[Opening The data section]

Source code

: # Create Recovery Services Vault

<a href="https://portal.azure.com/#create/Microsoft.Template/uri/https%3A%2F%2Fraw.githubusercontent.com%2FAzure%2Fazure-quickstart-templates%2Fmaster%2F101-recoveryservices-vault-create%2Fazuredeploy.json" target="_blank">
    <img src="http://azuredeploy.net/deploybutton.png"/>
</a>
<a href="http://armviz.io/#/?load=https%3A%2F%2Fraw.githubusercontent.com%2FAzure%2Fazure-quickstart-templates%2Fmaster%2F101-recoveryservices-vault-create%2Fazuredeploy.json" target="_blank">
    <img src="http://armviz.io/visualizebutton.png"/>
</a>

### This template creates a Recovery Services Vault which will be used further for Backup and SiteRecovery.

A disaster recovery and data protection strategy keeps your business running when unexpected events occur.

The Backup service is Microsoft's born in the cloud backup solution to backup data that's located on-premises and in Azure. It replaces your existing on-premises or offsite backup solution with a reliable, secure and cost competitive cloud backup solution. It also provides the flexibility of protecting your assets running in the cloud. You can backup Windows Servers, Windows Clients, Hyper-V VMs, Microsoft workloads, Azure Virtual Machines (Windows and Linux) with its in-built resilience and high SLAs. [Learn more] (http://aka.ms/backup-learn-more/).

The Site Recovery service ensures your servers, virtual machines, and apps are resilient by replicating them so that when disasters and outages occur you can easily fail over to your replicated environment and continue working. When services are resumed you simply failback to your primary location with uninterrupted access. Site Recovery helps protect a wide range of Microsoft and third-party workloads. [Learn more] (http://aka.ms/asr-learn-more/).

[Closing The data section]

> _Required work_
Copy out the entire material exactly.

> _Response to the task_
Source code

: # Create Recovery Services Vault

<a href="https://portal.azure.com/#create/Microsoft.Template/uri/https%3A%2F%2Fraw.githubusercontent.com%2FAzure%2Fazure-quickstart-templates%2Fmaster%2F101-recoveryservices-vault-create%2Fazuredeploy.json" target="_blank">
    <img src="http://azuredeploy.net/deploybutton.png"/>
</a>
<a href="http://armviz.io/#/?load=https%3A%2F%2Fraw.githubusercontent.com%2FAzure%2Fazure-quickstart-templates%2Fmaster%2F101-recoveryservices-vault-create%2Fazuredeploy.json" target="_blank">
    <img src="http://armviz.io/visualizebutton.png"/>
</a>

### This template creates a Recovery Services Vault which will be used further for Backup and SiteRecovery.

A disaster recovery and data protection strategy keeps your business running when unexpected events occur.

The Backup service is Microsoft's born in the cloud backup solution to backup data that's located on-premises and in Azure. It replaces your existing on-premises or offsite backup solution with a reliable, secure and cost competitive cloud backup solution. It also provides the flexibility of protecting your assets running in the cloud. You can backup Windows Servers, Windows Clients, Hyper-V VMs, Microsoft workloads, Azure Virtual Machines (Windows and Linux) with its in-built resilience and high SLAs. [Learn more] (http://aka.ms/backup-learn-more/).

The Site Recovery service ensures your servers, virtual machines, and apps are resilient by replicating them so that when disasters and outages occur you can easily fail over to your replicated environment and continue working. When services are resumed you simply failback to your primary location with uninterrupted access. Site Recovery helps protect a wide range of Microsoft and third-party workloads. [Learn more] (http://aka.ms/asr-learn-more/).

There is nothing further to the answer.